Have you had any experiences that you think would be interesting to BJB’s readers?

“Well, I once was threatened by the Ku Klux Klan. I had a big garden and invited the people where I worked to come and pick some vegetables. A black woman I worked with brought her two children because they had never spent any time out in the country so we spent the day looking over the community where I live. We even went out to lunch at the local BBQ place (not the BBQ Emporium). The next morning when I got home from Church, there was a note tacked to my front door telling me that ‘we don’t like those kind of people here’ and warning me that it better not happen again. Since I knew who the KKK was, I went to their next meeting and told them that they had better stay the hell a way from my house because I would hate to have to kill a neighbor or worse, a relative. That pretty much ended that adventure, but a couple of the dimmer wits used to mumble threats under their breaths whenever they saw me.”

Didn’t that scare you, what with you living alone?

“I’d be a liar if I said it didn’t, but I figured it would be worse to let them know I was scared and besides, Daddy taught me to shoot when I was a girl and I have some pretty good guns. Mother once stopped a man trying to break into the hose when Daddy was gone by whacking him on the head with a butcher knife. I guess I could stop the KKK idiots with a .44 magnum.”

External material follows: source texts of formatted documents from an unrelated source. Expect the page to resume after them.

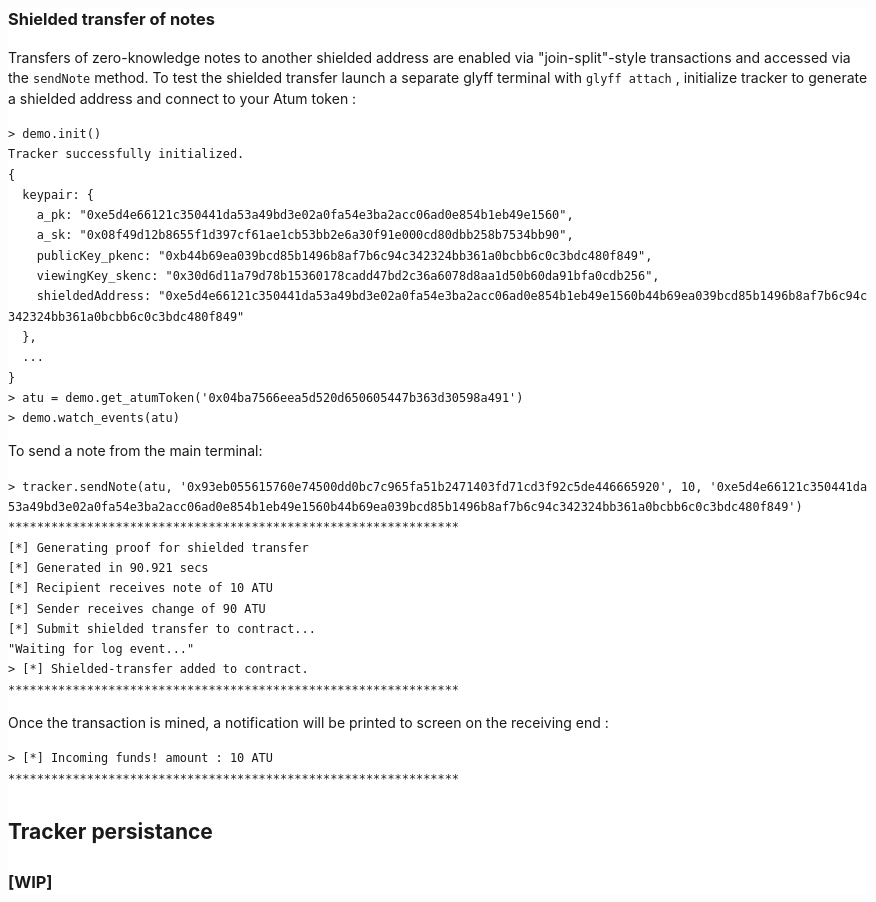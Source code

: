### Shielded transfer of notes
Transfers of zero-knowledge notes to another shielded address are enabled via "join-split"-style transactions and accessed via the `sendNote` method.  To test the  shielded transfer launch a separate glyff terminal with `glyff attach` , initialize  tracker to generate a shielded address and connect to your Atum token :

    > demo.init()
    Tracker successfully initialized.
    {
      keypair: {
        a_pk: "0xe5d4e66121c350441da53a49bd3e02a0fa54e3ba2acc06ad0e854b1eb49e1560",
        a_sk: "0x08f49d12b8655f1d397cf61ae1cb53bb2e6a30f91e000cd80dbb258b7534bb90",
        publicKey_pkenc: "0xb44b69ea039bcd85b1496b8af7b6c94c342324bb361a0bcbb6c0c3bdc480f849",
        viewingKey_skenc: "0x30d6d11a79d78b15360178cadd47bd2c36a6078d8aa1d50b60da91bfa0cdb256",
        shieldedAddress: "0xe5d4e66121c350441da53a49bd3e02a0fa54e3ba2acc06ad0e854b1eb49e1560b44b69ea039bcd85b1496b8af7b6c94c342324bb361a0bcbb6c0c3bdc480f849"
      },
      ...
    }
    > atu = demo.get_atumToken('0x04ba7566eea5d520d650605447b363d30598a491')
    > demo.watch_events(atu)

To send a note from the main terminal:

 
    > tracker.sendNote(atu, '0x93eb055615760e74500dd0bc7c965fa51b2471403fd71cd3f92c5de446665920', 10, '0xe5d4e66121c350441da53a49bd3e02a0fa54e3ba2acc06ad0e854b1eb49e1560b44b69ea039bcd85b1496b8af7b6c94c342324bb361a0bcbb6c0c3bdc480f849')
    ***************************************************************
    [*] Generating proof for shielded transfer
    [*] Generated in 90.921 secs
    [*] Recipient receives note of 10 ATU
    [*] Sender receives change of 90 ATU
    [*] Submit shielded transfer to contract...
    "Waiting for log event..."
    > [*] Shielded-transfer added to contract.
    ***************************************************************

Once the transaction is mined, a notification will be printed to screen on the receiving end :

    > [*] Incoming funds! amount : 10 ATU
    *************************************************************** 

## Tracker persistance
### [WIP]
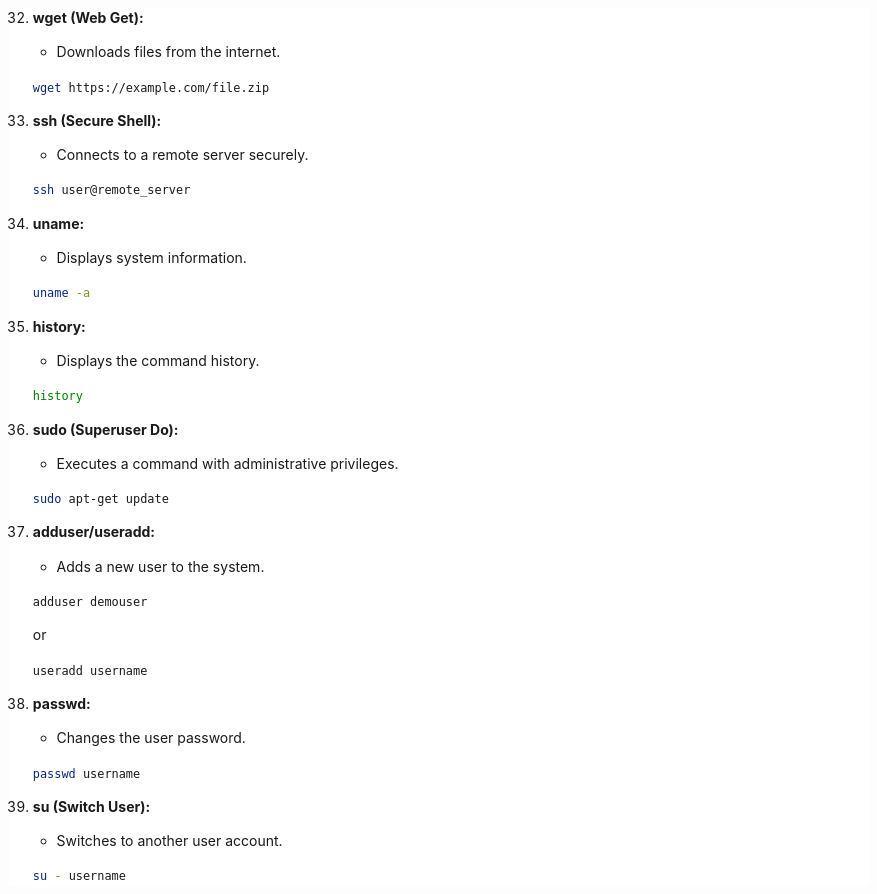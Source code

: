 32. **wget (Web Get):**
    - Downloads files from the internet.

    ```bash
    wget https://example.com/file.zip
    ```

33. **ssh (Secure Shell):**
    - Connects to a remote server securely.

    ```bash
    ssh user@remote_server
    ```

34. **uname:**
    - Displays system information.

    ```bash
    uname -a
    ```

35. **history:**
    - Displays the command history.

    ```bash
    history
    ```

36. **sudo (Superuser Do):**
    - Executes a command with administrative privileges.

    ```bash
    sudo apt-get update
    ```

37. **adduser/useradd:**
    - Adds a new user to the system.

    ```bash
    adduser demouser
    ```

    or

    ```bash
    useradd username
    ```

38. **passwd:**
    - Changes the user password.

    ```bash
    passwd username
    ```

39. **su (Switch User):**
    - Switches to another user account.

    ```bash
    su - username
    ```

Since you have had a run-in with the KKK over having a black family visit your place, what do you think of race relations in Alabama?

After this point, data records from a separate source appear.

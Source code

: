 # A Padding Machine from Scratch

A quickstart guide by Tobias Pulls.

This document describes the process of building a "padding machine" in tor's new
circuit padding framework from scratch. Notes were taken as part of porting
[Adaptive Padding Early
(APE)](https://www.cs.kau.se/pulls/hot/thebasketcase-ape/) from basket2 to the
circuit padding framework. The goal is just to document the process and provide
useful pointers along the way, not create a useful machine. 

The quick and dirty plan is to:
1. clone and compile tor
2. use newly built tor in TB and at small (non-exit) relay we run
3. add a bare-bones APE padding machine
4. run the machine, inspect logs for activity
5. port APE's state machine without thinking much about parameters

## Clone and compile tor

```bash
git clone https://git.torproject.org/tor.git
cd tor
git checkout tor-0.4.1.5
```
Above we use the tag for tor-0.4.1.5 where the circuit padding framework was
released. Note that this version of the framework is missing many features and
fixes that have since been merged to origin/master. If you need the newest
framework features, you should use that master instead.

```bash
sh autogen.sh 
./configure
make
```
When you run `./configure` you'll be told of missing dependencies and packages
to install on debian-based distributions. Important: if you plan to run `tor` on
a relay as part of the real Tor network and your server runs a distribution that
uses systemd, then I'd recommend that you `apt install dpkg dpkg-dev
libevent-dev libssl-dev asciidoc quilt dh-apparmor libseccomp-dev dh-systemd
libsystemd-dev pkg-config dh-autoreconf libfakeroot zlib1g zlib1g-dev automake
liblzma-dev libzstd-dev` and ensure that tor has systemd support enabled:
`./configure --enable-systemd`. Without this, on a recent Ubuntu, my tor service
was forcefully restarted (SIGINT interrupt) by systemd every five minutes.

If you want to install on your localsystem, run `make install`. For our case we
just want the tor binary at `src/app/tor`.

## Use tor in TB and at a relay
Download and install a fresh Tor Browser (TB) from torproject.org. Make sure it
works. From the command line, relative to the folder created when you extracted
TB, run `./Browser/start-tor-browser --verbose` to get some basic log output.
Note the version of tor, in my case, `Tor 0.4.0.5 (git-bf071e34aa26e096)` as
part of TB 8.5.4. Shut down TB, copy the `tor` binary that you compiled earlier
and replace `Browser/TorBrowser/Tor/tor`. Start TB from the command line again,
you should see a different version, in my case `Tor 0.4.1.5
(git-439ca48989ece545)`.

“I can only speak of North Alabama, but I think that they are pretty good at work and in the schools, but I’m not real sure about the rest of the time. I had black and Hispanic friends at work, but we very seldom ever got together after work. Now a lot of that was because we lived so far away from each other, but I can’t say it was all the reason since my best friend was also a work friend and we lived forty miles apart and still managed to get together outside work. I think people do what they are comfortable with. I still attend Church with the same people I grew up with. I have visited other Churches but I always come back to where I am comfortable. I think the same is true of everyone. We tend to stick with what we know.”

Do you hunt or fish?

“Only for antiques. I have been known to drive across several states for a good antique store. I used to fish some in the Gulf but I don’t do much of that anymore.”

So how are you spending your days since you retired?

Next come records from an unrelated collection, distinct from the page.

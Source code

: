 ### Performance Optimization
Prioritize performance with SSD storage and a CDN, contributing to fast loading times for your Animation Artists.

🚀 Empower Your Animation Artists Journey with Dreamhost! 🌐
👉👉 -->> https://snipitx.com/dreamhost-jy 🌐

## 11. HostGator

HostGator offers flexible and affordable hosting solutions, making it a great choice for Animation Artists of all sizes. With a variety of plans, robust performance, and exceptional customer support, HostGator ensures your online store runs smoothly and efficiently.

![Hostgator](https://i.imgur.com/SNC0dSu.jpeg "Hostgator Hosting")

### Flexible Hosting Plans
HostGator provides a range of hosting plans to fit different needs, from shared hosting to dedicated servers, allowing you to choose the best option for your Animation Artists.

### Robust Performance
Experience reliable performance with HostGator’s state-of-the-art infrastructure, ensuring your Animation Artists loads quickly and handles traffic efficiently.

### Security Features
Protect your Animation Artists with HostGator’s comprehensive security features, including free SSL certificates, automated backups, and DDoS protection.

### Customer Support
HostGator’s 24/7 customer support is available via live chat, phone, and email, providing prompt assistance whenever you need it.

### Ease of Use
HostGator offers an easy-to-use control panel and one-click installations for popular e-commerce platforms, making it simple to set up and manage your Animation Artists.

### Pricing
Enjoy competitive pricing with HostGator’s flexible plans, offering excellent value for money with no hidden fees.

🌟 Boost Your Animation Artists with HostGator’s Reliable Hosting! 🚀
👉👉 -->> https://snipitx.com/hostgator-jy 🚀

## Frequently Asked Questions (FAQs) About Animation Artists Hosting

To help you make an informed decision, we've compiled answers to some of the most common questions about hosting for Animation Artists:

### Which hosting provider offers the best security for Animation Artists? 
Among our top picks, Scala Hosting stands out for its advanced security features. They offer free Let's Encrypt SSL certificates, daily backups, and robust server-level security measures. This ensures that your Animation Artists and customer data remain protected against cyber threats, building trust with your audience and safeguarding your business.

“I have been visiting my children and I had a lot of work to do on my cottage down on the gulf. My kids live on different sides of the country so the family visits take a lot of time. Mother is nearly ninety, so I try to spend as much time with her as I can. Of course, w can only stand to be around each other for a few hours. She is a pretty opinionated woman and gets on my nerves real quick. Don’t even think about saying anything about me being opinionated! Are we about finished with this?”
Pretty close. You’ve traveled a lot. Where do you think the best BBQ is cooked?

“I think it is right here in Alabama. I like several places around Huntsville but I think I like Gibson’s the best. I haven’t been to the Dreamland that opened a few weeks back, but I have been to the original and it was good. I never developed a taste for beef BBQ. I like pulled pork from the places that remove the excess fat. As you can see, I have never been much for dieting, but I don’t see any need to eat fat just for fun. If I liked it I would, but I don’t.”

Have you ever considered living outside the South?

“I have lived outside the South and I got back here as soon as I could. I like it here. I like to see new places, but I’m always happy to get home. I’m no Southern Belle, but I am a Southern girl and always will be.”